» What you are asked to do
The job is to find each line in the entries holding the string "green" and copy that line.

» Plain-text document sources
+===+
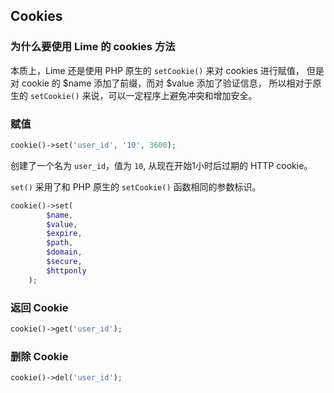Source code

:## Cookies

### 为什么要使用 Lime 的 cookies 方法

本质上，Lime 还是使用 PHP 原生的 `setCookie()` 来对 cookies 进行赋值，
但是对 cookie 的 $name 添加了前缀，而对 $value 添加了验证信息，
所以相对于原生的 `setCookie()` 来说，可以一定程序上避免冲突和增加安全。

### 赋值

```php
cookie()->set('user_id', '10', 3600);
```

创建了一个名为 `user_id`，值为 `10`, 从现在开始1小时后过期的 HTTP cookie。

`set()` 采用了和 PHP 原生的 `setCookie()` 函数相同的参数标识。

```php
cookie()->set(
        $name,
        $value,
        $expire,
        $path,
        $domain,
        $secure,
        $httponly
    );
```

### 返回 Cookie

```php
cookie()->get('user_id');
```

### 删除 Cookie

```php
cookie()->del('user_id');
```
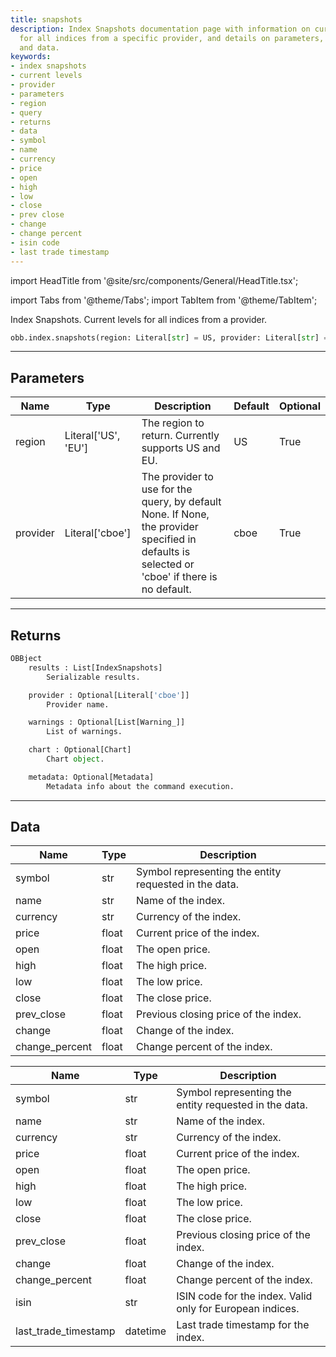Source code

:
 ```yaml
---
title: snapshots
description: Index Snapshots documentation page with information on current levels
  for all indices from a specific provider, and details on parameters, query, returns,
  and data.
keywords:
- index snapshots
- current levels
- provider
- parameters
- region
- query
- returns
- data
- symbol
- name
- currency
- price
- open
- high
- low
- close
- prev close
- change
- change percent
- isin code
- last trade timestamp
---
```


import HeadTitle from '@site/src/components/General/HeadTitle.tsx';

<HeadTitle title="index /snapshots - Reference | OpenBB Platform Docs" />

<!-- markdownlint-disable MD012 MD031 MD033 -->

import Tabs from '@theme/Tabs';
import TabItem from '@theme/TabItem';

Index Snapshots. Current levels for all indices from a provider.

```python wordwrap
obb.index.snapshots(region: Literal[str] = US, provider: Literal[str] = cboe)
```

---

## Parameters

<Tabs>
<TabItem value="standard" label="Standard">

| Name | Type | Description | Default | Optional |
| ---- | ---- | ----------- | ------- | -------- |
| region | Literal['US', 'EU'] | The region to return. Currently supports US and EU. | US | True |
| provider | Literal['cboe'] | The provider to use for the query, by default None. If None, the provider specified in defaults is selected or 'cboe' if there is no default. | cboe | True |
</TabItem>

</Tabs>

---

## Returns

```python wordwrap
OBBject
    results : List[IndexSnapshots]
        Serializable results.

    provider : Optional[Literal['cboe']]
        Provider name.

    warnings : Optional[List[Warning_]]
        List of warnings.

    chart : Optional[Chart]
        Chart object.

    metadata: Optional[Metadata]
        Metadata info about the command execution.
```

---

## Data

<Tabs>
<TabItem value="standard" label="Standard">

| Name | Type | Description |
| ---- | ---- | ----------- |
| symbol | str | Symbol representing the entity requested in the data. |
| name | str | Name of the index. |
| currency | str | Currency of the index. |
| price | float | Current price of the index. |
| open | float | The open price. |
| high | float | The high price. |
| low | float | The low price. |
| close | float | The close price. |
| prev_close | float | Previous closing price of the index. |
| change | float | Change of the index. |
| change_percent | float | Change percent of the index. |
</TabItem>

<TabItem value='cboe' label='cboe'>

| Name | Type | Description |
| ---- | ---- | ----------- |
| symbol | str | Symbol representing the entity requested in the data. |
| name | str | Name of the index. |
| currency | str | Currency of the index. |
| price | float | Current price of the index. |
| open | float | The open price. |
| high | float | The high price. |
| low | float | The low price. |
| close | float | The close price. |
| prev_close | float | Previous closing price of the index. |
| change | float | Change of the index. |
| change_percent | float | Change percent of the index. |
| isin | str | ISIN code for the index. Valid only for European indices. |
| last_trade_timestamp | datetime | Last trade timestamp for the index. |
</TabItem>

</Tabs>

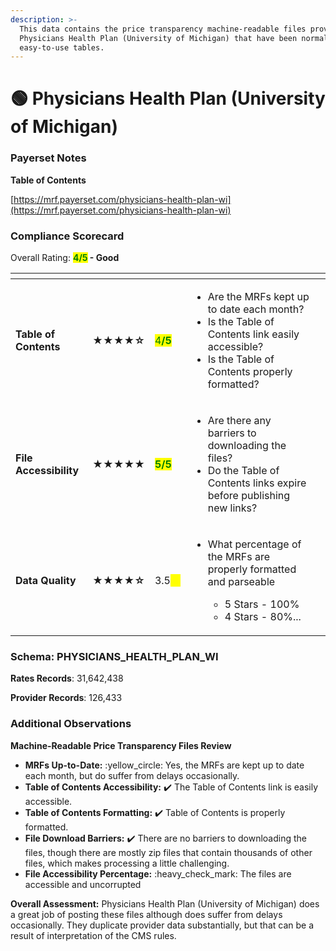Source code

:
 ```yaml
---
description: >-
  This data contains the price transparency machine-readable files provided by
  Physicians Health Plan (University of Michigan) that have been normalized into
  easy-to-use tables.
---
```


# 🟢 Physicians Health Plan (University of Michigan)

### Payerset Notes

**Table of Contents**

[https://mrf.payerset.com/physicians-health-plan-wi](https://mrf.payerset.com/physicians-health-plan-wi)

### Compliance Scorecard

Overall Rating: <mark style="color:green;">**4/5**</mark>**&#x20;- Good**

<table data-view="cards"><thead><tr><th></th><th></th><th></th><th></th><th data-hidden data-card-cover data-type="files"></th></tr></thead><tbody><tr><td><strong>Table of Contents</strong></td><td><strong>★★★★☆</strong></td><td><mark style="color:green;">4<strong>/5</strong></mark></td><td><ul><li>Are the MRFs kept up to date each month? </li><li>Is the Table of Contents link easily accessible?</li><li>Is the Table of Contents properly formatted?</li></ul></td><td></td></tr><tr><td><strong>File Accessibility</strong></td><td><strong>★★★★★</strong></td><td><mark style="color:green;"><strong>5/5</strong></mark></td><td><ul><li>Are there any barriers to downloading the files?</li><li>Do the Table of Contents links expire before publishing new links?</li></ul></td><td></td></tr><tr><td><strong>Data Quality</strong></td><td><strong>★★★★☆</strong></td><td>3.5<mark style="color:yellow;"><strong>/5</strong></mark></td><td><ul><li><p>What percentage of the MRFs are properly formatted and parseable</p><ul><li>5 Stars - 100%</li><li>4 Stars - 80%...</li></ul></li></ul></td><td></td></tr></tbody></table>

### Schema: PHYSICIANS\_HEALTH\_PLAN\_WI

**Rates Records**: 31,642,438

**Provider Records**: 126,433

### Additional Observations

**Machine-Readable Price Transparency Files Review**

* **MRFs Up-to-Date:** :yellow\_circle: Yes, the MRFs are kept up to date each month, but do suffer from delays occasionally.
* **Table of Contents Accessibility:** ✔️ The Table of Contents link is easily accessible.
* **Table of Contents Formatting:** ✔️ Table of Contents is properly formatted.
* **File Download Barriers:** ✔️ There are no barriers to downloading the files, though there are mostly zip files that contain thousands of other files, which makes processing a little challenging.
* **File Accessibility Percentage:** :heavy\_check\_mark: The files are accessible and uncorrupted

**Overall Assessment:** Physicians Health Plan (University of Michigan) does a great job of posting these files although does suffer from delays occasionally. They duplicate provider data substantially, but that can be a result of interpretation of the CMS rules.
+===+
» Written response
Overall Rating: <mark style="color:green;">**4/5**</mark>**&#x20;- Good**
<table data-view="cards"><thead><tr><th></th><th></th><th></th><th></th><th data-hidden data-card-cover data-type="files"></th></tr></thead><tbody><tr><td><strong>Table of Contents</strong></td><td><strong>★★★★☆</strong></td><td><mark style="color:green;">4<strong>/5</strong></mark></td><td><ul><li>Are the MRFs kept up to date each month? </li><li>Is the Table of Contents link easily accessible?</li><li>Is the Table of Contents properly formatted?</li></ul></td><td></td></tr><tr><td><strong>File Accessibility</strong></td><td><strong>★★★★★</strong></td><td><mark style="color:green;"><strong>5/5</strong></mark></td><td><ul><li>Are there any barriers to downloading the files?</li><li>Do the Table of Contents links expire before publishing new links?</li></ul></td><td></td></tr><tr><td><strong>Data Quality</strong></td><td><strong>★★★★☆</strong></td><td>3.5<mark style="color:yellow;"><strong>/5</strong></mark></td><td><ul><li><p>What percentage of the MRFs are properly formatted and parseable</p><ul><li>5 Stars - 100%</li><li>4 Stars - 80%...</li></ul></li></ul></td><td></td></tr></tbody></table>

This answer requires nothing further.